= Your objective =
The response must consist of the lines below from the one with "simply did not" through the one with "add some clarifying", exactly as they appear and with both ends kept.

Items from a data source
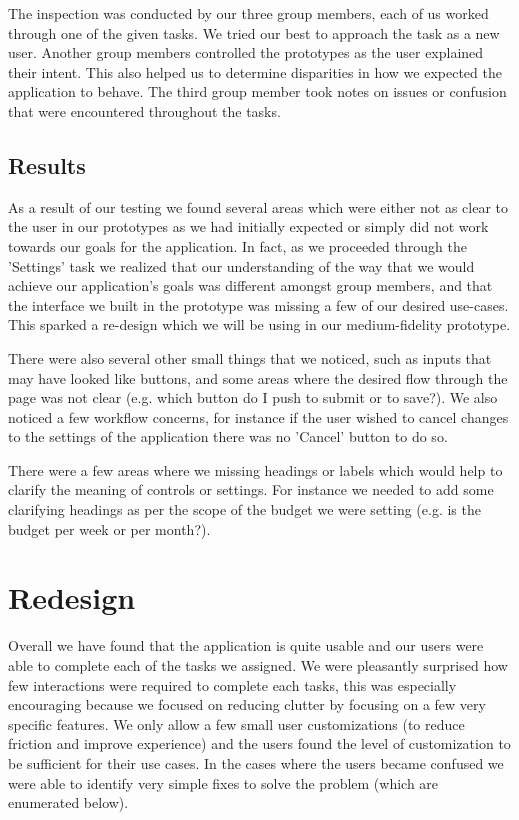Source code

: \documentclass{chi2011}
\begin{document}
    The inspection was conducted by our three group members, each of us worked through one of the given tasks. We
    tried our best to approach the task as a new user. Another group members controlled the prototypes as the user
    explained their intent. This also helped us to determine disparities in how we expected the application to behave.
    The third group member took notes on issues or confusion that were encountered throughout the tasks.

    \subsection{Results} 
    
    As a result of our testing we found several areas which were either not
    as clear to the user in our prototypes as we had initially expected or
    simply did not work towards our goals for the application. In fact, as we
    proceeded through the 'Settings' task we realized that our understanding of
    the way that we would achieve our application's goals was different amongst
    group members, and that the interface we built in the prototype was missing
    a few of our desired use-cases. This sparked a re-design which we will be
    using in our medium-fidelity prototype.

    There were also several other small things that we noticed, such as inputs
    that may have looked like buttons, and some areas where the desired flow
    through the page was not clear (e.g. which button do I push to submit or to
    save?). We also noticed a few workflow concerns, for instance if the user
    wished to cancel changes to the settings of the application there was no
    'Cancel' button to do so.

    There were a few areas where we missing headings or labels which would help
    to clarify the meaning of controls or settings. For instance we needed to
    add some clarifying headings as per the scope of the budget we were setting
    (e.g. is the budget per week or per month?).


\section{Redesign}

Overall we have found that the application is quite usable and our users were able to complete each of the tasks we
assigned. We were pleasantly surprised how few interactions were required to complete each tasks, this was especially
encouraging because we focused on reducing clutter by focusing on a few very specific features. We only allow a few
small user customizations (to reduce friction and improve experience) and the users found the level of
customization to be sufficient for their use cases. In the cases where the users became confused we were able to
identify very simple fixes to solve the problem (which are enumerated below).
\end{document}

= Problem solution =
    simply did not work towards our goals for the application. In fact, as we
    proceeded through the 'Settings' task we realized that our understanding of
    the way that we would achieve our application's goals was different amongst
    group members, and that the interface we built in the prototype was missing
    a few of our desired use-cases. This sparked a re-design which we will be
    using in our medium-fidelity prototype.

    There were also several other small things that we noticed, such as inputs
    that may have looked like buttons, and some areas where the desired flow
    through the page was not clear (e.g. which button do I push to submit or to
    save?). We also noticed a few workflow concerns, for instance if the user
    wished to cancel changes to the settings of the application there was no
    'Cancel' button to do so.

    There were a few areas where we missing headings or labels which would help
    to clarify the meaning of controls or settings. For instance we needed to
    add some clarifying headings as per the scope of the budget we were setting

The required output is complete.